あえて年金繰り下げ受給しないメリットを話そう

最近は、年金受給額を増やすための「繰り下げ受給」が話題になっていますね。

ネットの記事を見ても雑誌を読んでも、「年金の裏ワザ=年金は繰り下げ受給がお得」のオンパレードです。

長生きが当たり前になってきたので、できるだけ長く働いて受給を繰り下げるのが得策のように思えます。

一回当たりの受給額が増えます。

受給年齢をどんどん先送りすれば、更にプレミアムまで付きそうな雰囲気です。

でも、何か変だと思ったことはありませんか?

こんな年金繰り下げの大合唱、過去にあったでしょうか?

いえいえ、ありませんでした。

実は、こんなご時世だからこそ考えておかなければならないことがあるんです。

今日は、年金繰り上げ受給お得情報の裏側について考えてみました。

年金受給年齢は制度改正で繰り下げられる

今年は社会保障制度改革の元年です。

誰もが気になっている老後保障について、人生100年時代に向けた年金制度を始め社会保障の内容が大きく制度改正されます。

おそらく年金受給年齢は、現在の65歳から70歳~75歳へ繰り下げになるのは確実でしょう。そうでなければ、50代よりも若い人たちはこれまでのような年金を受け取ることができないのです。

厚労省は、既に年金を受給している人の権利は確保しながら、未来に向けて年金制度をどう変えて行くかと言う難しい課題にトライしている訳です。

私たちは、本当に面倒な時代に生きています。

 

年金受給者の既得権は制度改正において前提条件になっている

ここが重要なポイントなのですが、年金に関わる既得権は簡単に変えられません。

なぜなら、既に年金受給している人にとって、年金は生きて行くための死活手段になっているのです。

今さら直接生存に関わる年金額や受給期間などを変えられるはずがないのです。

生きている限り年金を受け取れると言う前提は、崩せません。国は、年金額が減ること、ましてや受けとれなくなるなんてことは、未来永劫口にできないのです。

繰り下げお得情報に惑わされるな

最近の年金繰り下げ情報には、明らかに行き過ぎと思われるものまで出てきました。

年金「75歳繰り下げ受給」すれば、受給額が倍増する。ダメ元チャレンジも可能なので、挑戦してみよう!/a>

70歳どころか75歳まで繰り下げれば、受給額は倍増すると言うものです。

どう考えても変だと思いませんか?

年金制度は原資に不安があって存続さえ危ないと言う状況じゃなかったのでしょうか?倍増なんか約束して大丈夫なのでしょうか?

少子高齢化の時代に明らかに逆行する提案だと思いませんか?

 

年金未受給の人の権利は保証されていない

繰り下げお得情報ばかりが取りざたされますが、これらはあくまでも現在の年金制度に基づいた試算に過ぎません。

繰り下げによる増額も繰り上げによる減額もウソではありません、現在の制度に基づいた正しい試算です。

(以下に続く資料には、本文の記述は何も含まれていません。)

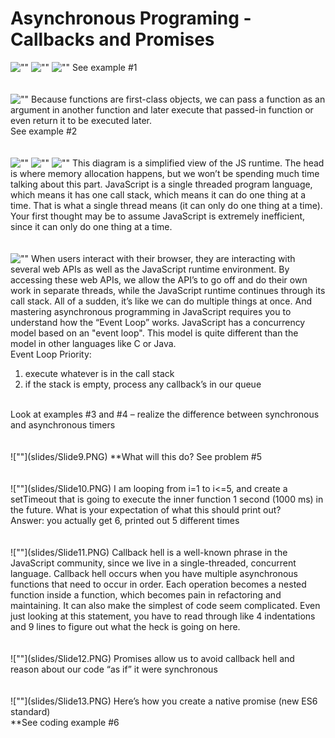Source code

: # Asynchronous Programing - Callbacks and Promises

![""](slides/Slide1.PNG)
![""](slides/Slide2.PNG)
![""](slides/Slide3.PNG)
See example #1
<br/>
<br/>
<br/>
![""](slides/Slide4.PNG)
Because functions are first-class objects, we can pass a function as an argument in another function and later execute that passed-in function or even return it to be executed later.
<br/>
See example #2
<br/>
<br/>
<br/>
![""](slides/Slide5.PNG)
![""](slides/Slide6.PNG)
![""](slides/Slide7.PNG)
This diagram is a simplified view of the JS runtime. The head is where memory allocation happens, but we won’t be spending much time talking about this part. JavaScript is a single threaded program language, which means it has one call stack, which means it can do one thing at a time. That is what a single thread means (it can only do one thing at a time). Your first thought may be to assume JavaScript is extremely inefficient, since it can only do one thing at a time.
<br/>
<br/>
<br/>
![""](slides/Slide8.PNG)
When users interact with their browser, they are interacting with several web APIs as well as the JavaScript runtime environment. By accessing these web APIs, we allow the API’s to go off and do their own work in separate threads, while the JavaScript runtime continues through its call stack. All of a sudden, it’s like we can do multiple things at once. And mastering asynchronous programming in JavaScript requires you to understand how the “Event Loop” works. JavaScript has a concurrency model based on an "event loop". This model is quite different than the model in other languages like C or Java.
<br/>
Event Loop Priority:<br/>
1. execute whatever is in the call stack <br/>
2. if the stack is empty, process any callback’s in our queue <br/>
<br/>
Look at examples #3 and #4 – realize the difference between synchronous and asynchronous timers
<br/>
<br/>
<br/>
![""](slides/Slide9.PNG)
**What will this do? See problem #5
<br/>
<br/>
<br/>
![""](slides/Slide10.PNG)
I am looping from i=1 to i<=5, and create a setTimeout that is going to execute the inner function 1 second (1000 ms) in the future. What is your expectation of what this should print out?
<br/>
Answer:  you actually get 6, printed out 5 different times
<br/>
<br/>
<br/>
![""](slides/Slide11.PNG)
Callback hell is a well-known phrase in the JavaScript community, since we live in a single-threaded, concurrent language. Callback hell occurs when you have multiple asynchronous functions that need to occur in order. Each operation becomes a nested function inside a function, which becomes pain in refactoring and maintaining. It can also make the simplest of code seem complicated. Even just looking at this statement, you have to read through like 4 indentations and 9 lines to figure out what the heck is going on here.
<br/>
<br/>
<br/>
![""](slides/Slide12.PNG)
Promises allow us to avoid callback hell and reason about our code “as if” it were synchronous
<br/>
<br/>
<br/>
![""](slides/Slide13.PNG)
Here’s how you create a native promise (new ES6 standard)
<br/>
**See coding example #6
<br/>
<br/>
<br/>

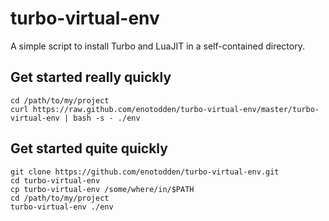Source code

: turbo-virtual-env
=================

A simple script to install Turbo and LuaJIT in a self-contained directory.

Get started really quickly
--------------------------

    cd /path/to/my/project
    curl https://raw.github.com/enotodden/turbo-virtual-env/master/turbo-virtual-env | bash -s - ./env


Get started quite quickly
-------------------------

    git clone https://github.com/enotodden/turbo-virtual-env.git 
    cd turbo-virtual-env
    cp turbo-virtual-env /some/where/in/$PATH
    cd /path/to/my/project
    turbo-virtual-env ./env


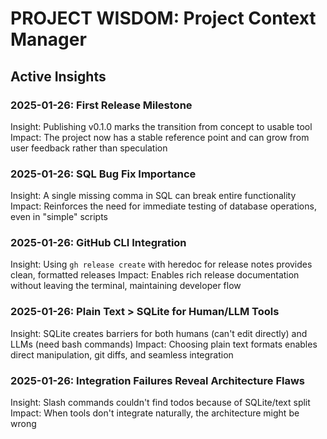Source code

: # PROJECT WISDOM: Project Context Manager

## Active Insights

### 2025-01-26: First Release Milestone
Insight: Publishing v0.1.0 marks the transition from concept to usable tool
Impact: The project now has a stable reference point and can grow from user feedback rather than speculation

### 2025-01-26: SQL Bug Fix Importance
Insight: A single missing comma in SQL can break entire functionality
Impact: Reinforces the need for immediate testing of database operations, even in "simple" scripts

### 2025-01-26: GitHub CLI Integration
Insight: Using `gh release create` with heredoc for release notes provides clean, formatted releases
Impact: Enables rich release documentation without leaving the terminal, maintaining developer flow

### 2025-01-26: Plain Text > SQLite for Human/LLM Tools
Insight: SQLite creates barriers for both humans (can't edit directly) and LLMs (need bash commands)
Impact: Choosing plain text formats enables direct manipulation, git diffs, and seamless integration

### 2025-01-26: Integration Failures Reveal Architecture Flaws
Insight: Slash commands couldn't find todos because of SQLite/text split
Impact: When tools don't integrate naturally, the architecture might be wrong
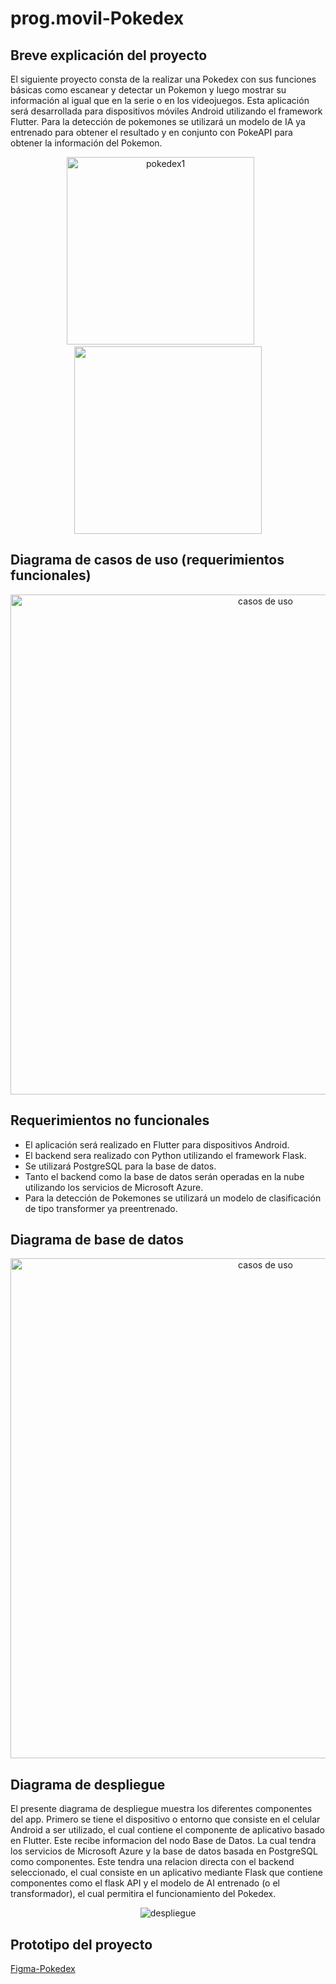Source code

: # prog.movil-Pokedex

## Breve explicación del proyecto
El siguiente proyecto consta de la realizar una Pokedex con sus funciones básicas como escanear y detectar un Pokemon y luego mostrar su información
al igual que en la serie o en los videojuegos. Esta aplicación será desarrollada para dispositivos móviles Android utilizando el framework Flutter.
Para la detección de pokemones se utilizará un modelo de IA ya entrenado para obtener el resultado y en conjunto con PokeAPI para obtener la información
del Pokemon.
<p align="center">
  <img src="https://github.com/NACB654/prog.movil-Pokedex/assets/140445183/76ef19bf-2a11-4597-a233-952bd8373c33" alt="pokedex1" width="300px"/>
  &nbsp &nbsp &nbsp
  <img src="https://github.com/NACB654/prog.movil-Pokedex/assets/140445183/c5f1e765-aa7d-418d-ae56-58d39f48bbfb" alt"pokedex2" width="300px"/>
</p>

## Diagrama de casos de uso (requerimientos funcionales)
<p align="center">
  <img src="https://github.com/NACB654/prog.movil-Pokedex/assets/140445183/5392a4a0-55f5-4aea-b82c-22827cf11c07" alt="casos de uso" width="800px"/>
</p>

## Requerimientos no funcionales
- El aplicación será realizado en Flutter para dispositivos Android.
- El backend sera realizado con Python utilizando el framework Flask.
- Se utilizará PostgreSQL para la base de datos.
- Tanto el backend como la base de datos serán operadas en la nube utilizando los servicios de Microsoft Azure.
- Para la detección de Pokemones se utilizará un modelo de clasificación de tipo transformer ya preentrenado.
 
## Diagrama de base de datos
<p align="center">
  <img src="https://github.com/NACB654/prog.movil-Pokedex/assets/118631042/56bb74c2-8d96-41ed-bc23-9f64e4d5faa8" alt="casos de uso" width="800px"/>
</p>

## Diagrama de despliegue
El presente diagrama de despliegue muestra los diferentes componentes del app. Primero se tiene el dispositivo o entorno que consiste en el celular Android a ser utilizado, el cual contiene el componente de aplicativo basado en Flutter. Este recibe informacion del nodo Base de Datos. La cual tendra los servicios de Microsoft Azure y la base de datos basada en PostgreSQL como componentes. Este tendra una relacion directa con el backend seleccionado, el cual consiste en un aplicativo mediante Flask que contiene componentes como el flask API y el modelo de AI entrenado (o el transformador), el cual permitira el funcionamiento del Pokedex.
<p align="center">
  <img src="https://github.com/NACB654/prog.movil-Pokedex/assets/112772800/2a052f91-88fe-4a96-9f92-3a42d2158e2e" alt="despliegue"/>
</p>


## Prototipo del proyecto
[Figma-Pokedex]

[Figma-Pokedex]: https://www.figma.com/file/2gCQSVnbD8AxOpzM4kIJ56/Pokedex?type=design&mode=design&t=MGWz17h9MrwZGsDE-1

しかし、この試算は65歳から年金受給を開始した場合を前提にしています。

この前提を崩してしまえば、繰り下げ受給のメリットも一挙に無くなってしまうのです。

よく考えて下さい。

どうして2倍もの年金が受給できるようになるんでしょうか?

世の中はまだまだデフレです。

更に、これからは仕事が無くなる時代になります。

人手不足になろうが、企業が求めるのは安い労働力です。

移民政策が、その需給ギャップを解決してくれるでしょう。

AIがなんとかするでしょう。

誰も2倍の年金など保証してくれないと考える方が自然なのではないでしょうか?

 

自分の生き方を見つけよう


あなたが今すぐできる対策はただ一つ。

年金繰り下げお得情報などに惑わされず、サッサと年金受給してしまうことです。

受給者の既得権は(おそらく)保証されます(これまでの政策通り)。

繰り下げて受給額を増やすなどと言うことなど考えるのは止めましょう。

現役時代と同じような生活を望むから、もっともっとと受給額の上乗せを考えてしまうのです。

実際に老後を迎えて生活費を見直すと、意外なほど生活費が掛からない事に気づきます。

それは、ただ単に倹約・節約を意識しているということではありません。

歳を取れば、若い時とは、明らかに価値観が違ってくるのです。

これによって、お金の使い方についても意識が変わるのです。

今いまの意識で未来を考えるのは止めましょう。

歳を取って意識が変わるのは、老化ではありません。

成長なのです。

煽られ、踊らされるのはもうやめましょう。

何より大切なのは、あなた自身がどう生きて行くかということなのです。

その先には、年金に縛られない未来があります。